No salão
Há duas horas à
espera para me porem bonita para as marchas no salão de cabeleireiro onde venho
mais vezes e nunca me aborreço; é quase tão bom como me
sentar numa mesinha do Aliança e esperar que a conversa flua. Ouve-se tanta
coisa e dessa há tanta com tanta graça! Mas é por ondas, nem sempre as conversas se trocam com a mesma
intensidade e brilho, as vezes instala-se o silêncio, estranho, no entanto, basta alguém, uma cliente, um
familiar do cliente, lançar algo para o ar que imediatamente se pega por uma
das pontas da conversa e daí diverge para algo que sucedeu, alguém que teve um
comportamento que não se tolera, uma novela que se acompanha, um boato que se
ouviu, uma desavergonhada que enganou o marido e que se passeia pela cidade sem
pejo com o outro; se há lugar onde se possa e deva falar mal é no salão de
cabeleireiro, instituiu-se que aqui se pode costurar à vontade que daí não
passa; ninguém leva a conversa para fora porque a conversa pertence ao local. E se se ouve “ ouvi dizer, contaram-me no cabeleireiro, a rapariga que me pinta as
unhas disse-me…”, a credibilidade atribuída à fonte é escassa e permite alertar desde logo o receptor que, o que conta, já traz a informação adulterada. O salão de cabeleireiro funciona
como um confessionário alheio, a gente conta o que ouviu dizer, normalmente é
sempre por interposta pessoa, nunca se conta o que aconteceu na primeira pessoa
porque má língua que se preze refere-se sempre a algo que se ouviu que 3 e 4
pessoas disseram primeiro e que entretanto refinaram com pormenores de cunho
pessoal ao qual emprestaram uma cor e vivacidade muito mais interessantes do
que a matéria prima original: a história da mulher, a grande vaca que pôs os
cornos ao marido, não só os pôs como ainda teve o atrevimento de tendo-os posto
andar a contar a toda a gente que os voltava a por é muito mais
sumarenta do que a ladainha da pobre
coitada que, cansada de ser rejeitada pelo marido não resistiu aos avanços do
carteiro que tocando-a ao de leve na mão e deixando-a lá ficar enquanto lhe
passava o envelope, por duas vezes lhe disse que não gostava de a
ver tão triste, ela que tinha uns olhos bonitos, que grande pecado!
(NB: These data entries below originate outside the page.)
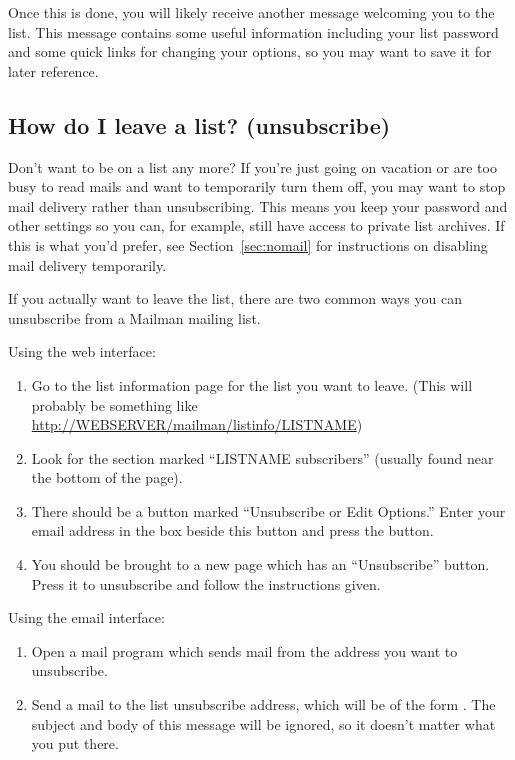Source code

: \documentclass{howto}
\begin{document}
Once this is done, you will likely receive another message welcoming you to
the list.  This message contains some useful information including your list
password and some quick links for changing your options, so you may want to
save it for later reference.


\subsection{How do I leave a list? (unsubscribe)\label{sec:unsubscribe}}

Don't want to be on a list any more?  If you're just going on vacation or
are too busy to read mails and want to temporarily turn them off, you may want
to stop mail delivery rather than unsubscribing.  This means you keep your
password and other settings so you can, for example, still have access to 
private list archives.  If this is what you'd
prefer, see Section~\ref{sec:nomail} for instructions on disabling mail
delivery temporarily.

If you actually want to leave the list, there are two common ways you can
unsubscribe from a Mailman mailing list.

Using the web interface:
\begin{enumerate}
	\item Go to the list information page for the list you want to leave.
	(This will probably be something like 
	\url{http://WEBSERVER/mailman/listinfo/LISTNAME})
	\item Look for the section marked ``LISTNAME subscribers'' (usually found 
	near the bottom of the page).
	\item There should be a button marked ``Unsubscribe or Edit Options.''  
	Enter your email address in the box beside this button and press the
	button.
	\item You should be brought to a new page which has an ``Unsubscribe''
	button.  Press it to unsubscribe and follow the instructions given.
\end{enumerate}

Using the email interface:
\begin{enumerate}
	\item Open a mail program which sends mail from the address you want to 
	unsubscribe.
	\item Send a mail to the list unsubscribe address, which will be of the form
	.  
	The subject and body
	of this message will be ignored, so it doesn't matter what you put there.
\end{enumerate}
\end{document}
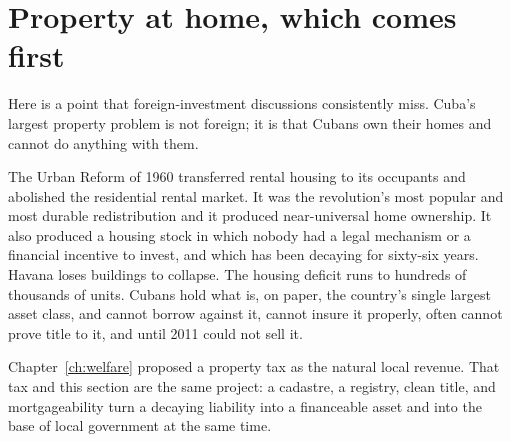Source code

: \section{Property at home, which comes first}

Here is a point that foreign-investment discussions consistently miss. Cuba's
largest property problem is not foreign; it is that Cubans own their homes and
cannot do anything with them.

The Urban Reform of 1960 transferred rental housing to its occupants and abolished
the residential rental market. It was the revolution's most popular and most
durable redistribution and it produced near-universal home ownership. It also
produced a housing stock in which nobody had a legal mechanism or a financial
incentive to invest, and which has been decaying for sixty-six years. Havana loses
buildings to collapse. The housing deficit runs to hundreds of thousands of
units.\unv{} Cubans hold what is, on paper, the country's single largest asset
class, and cannot borrow against it, cannot insure it properly, often cannot
prove title to it, and until 2011 could not sell it.

Chapter~\ref{ch:welfare} proposed a property tax as the natural local revenue.
That tax and this section are the same project: a cadastre, a registry, clean
title, and mortgageability turn a decaying liability into a financeable asset and
into the base of local government at the same time.

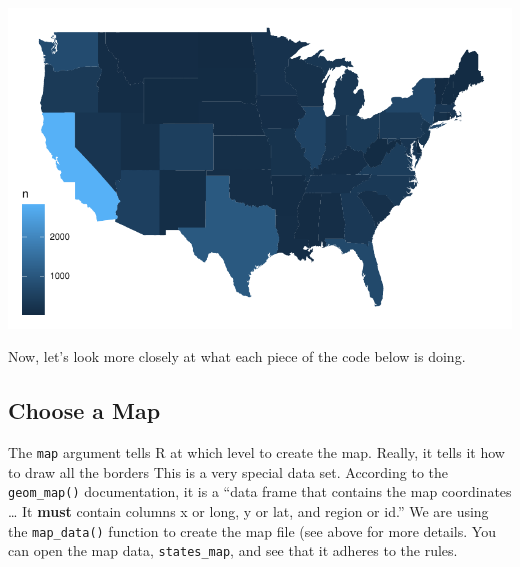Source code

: \documentclass[
  letterpaper,
  DIV=11,
  numbers=noendperiod]{scrreprt}
\newenvironment{Shaded}{\begin{snugshade}}{\end{snugshade}}
\newcommand{\AttributeTok}[1]{\textcolor[rgb]{0.40,0.45,0.13}{#1}}
\newcommand{\FunctionTok}[1]{\textcolor[rgb]{0.28,0.35,0.67}{#1}}
\newcommand{\NormalTok}[1]{\textcolor[rgb]{0.00,0.23,0.31}{#1}}
\newcommand{\SpecialCharTok}[1]{\textcolor[rgb]{0.37,0.37,0.37}{#1}}
\begin{document}
\includegraphics{src/06-Spatial_Viz_files/figure-pdf/unnamed-chunk-12-1.pdf}

Now, let's look more closely at what each piece of the code below is
doing.

\begin{Shaded}
\end{Shaded}

\subsection*{Choose a Map}\label{choose-a-map}

The \texttt{map} argument tells R at which level to create the map.
Really, it tells it how to draw all the borders This is a very special
data set. According to the \texttt{geom\_map()} documentation, it is a
``data frame that contains the map coordinates \ldots{} It \textbf{must}
contain columns x or long, y or lat, and region or id.'' We are using
the \texttt{map\_data()} function to create the map file (see above for
more details. You can open the map data, \texttt{states\_map}, and see
that it adheres to the rules.
\end{document}
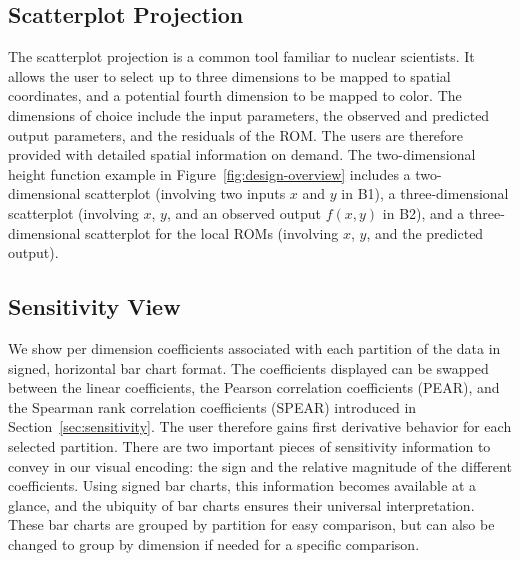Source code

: \subsection{Scatterplot Projection}
\label{sec:scatterPlot}
The scatterplot projection is a common tool familiar to nuclear scientists.
%
It allows the user to select up to three dimensions to be mapped to spatial coordinates, and a potential fourth dimension to be mapped to color.
%
The dimensions of choice include the input parameters, the observed and predicted output parameters, and the residuals of the ROM.
%
The users are therefore provided with detailed spatial information on demand.
%
The two-dimensional height function example in Figure~\ref{fig:design-overview} includes a two-dimensional scatterplot (involving two inputs $x$ and $y$ in B1), a three-dimensional scatterplot (involving $x$, $y$, and an observed output $f(x,y)$ in B2), and a three-dimensional scatterplot for the local ROMs (involving $x$, $y$, and the predicted output).


\subsection{Sensitivity View}
\label{sec:sensitivityView}
We show per dimension coefficients associated with each partition of the data in signed, horizontal bar chart format.
%
The coefficients displayed can be swapped between the linear coefficients, the Pearson correlation coefficients (PEAR), and the Spearman rank correlation coefficients (SPEAR) introduced in Section~\ref{sec:sensitivity}.
%
The user therefore gains first derivative behavior for each selected partition.
%
There are two important pieces of sensitivity information to convey in our visual encoding: the sign and the relative magnitude of the different coefficients.
%
Using signed bar charts, this information becomes available at a glance, and the ubiquity of bar charts ensures their universal interpretation.
%
These bar charts are grouped by partition for easy comparison, but can also be changed to group by dimension if needed for a specific comparison.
No entanto,
no salão de cabeleireiro sempre que se inicia qualquer nova conversa
normalmente diz-se à laia de introdução para esclarecer as coisas “ não tenho nada a ver com isso e longe de mim
fazer juízos de valor, afinal a vida de cada um é como a vida de cada qual e cada um
sabe de si …..” e aqui vai, desbobina-se aquilo que não nos diz respeito com o afinco
e a nobreza de quem julga verdadeiramente estar, de certa forma, a reabilitar a
pessoa de quem se fala mal; uma espécie de tentativa de desagravo pela má acção
cometida mas que merece redenção, afinal “ não estamos nós livres de nos
acontecer algo assim, credo, Deus não permita mas…”. É pois, se formos a ver um
acto caridoso de bom cristão, reabilitar o bom nome de alguém, dissecando o seu
acto condenatório, procurando com isso encontrar os motivos, que enfim se podem
compreender e sendo assim quase aceitar. É também uma forma reguladora dos nossos comportamentos, afinal de contas ninguém quer ser motivo de falatório no salão, com boas intenções ou não!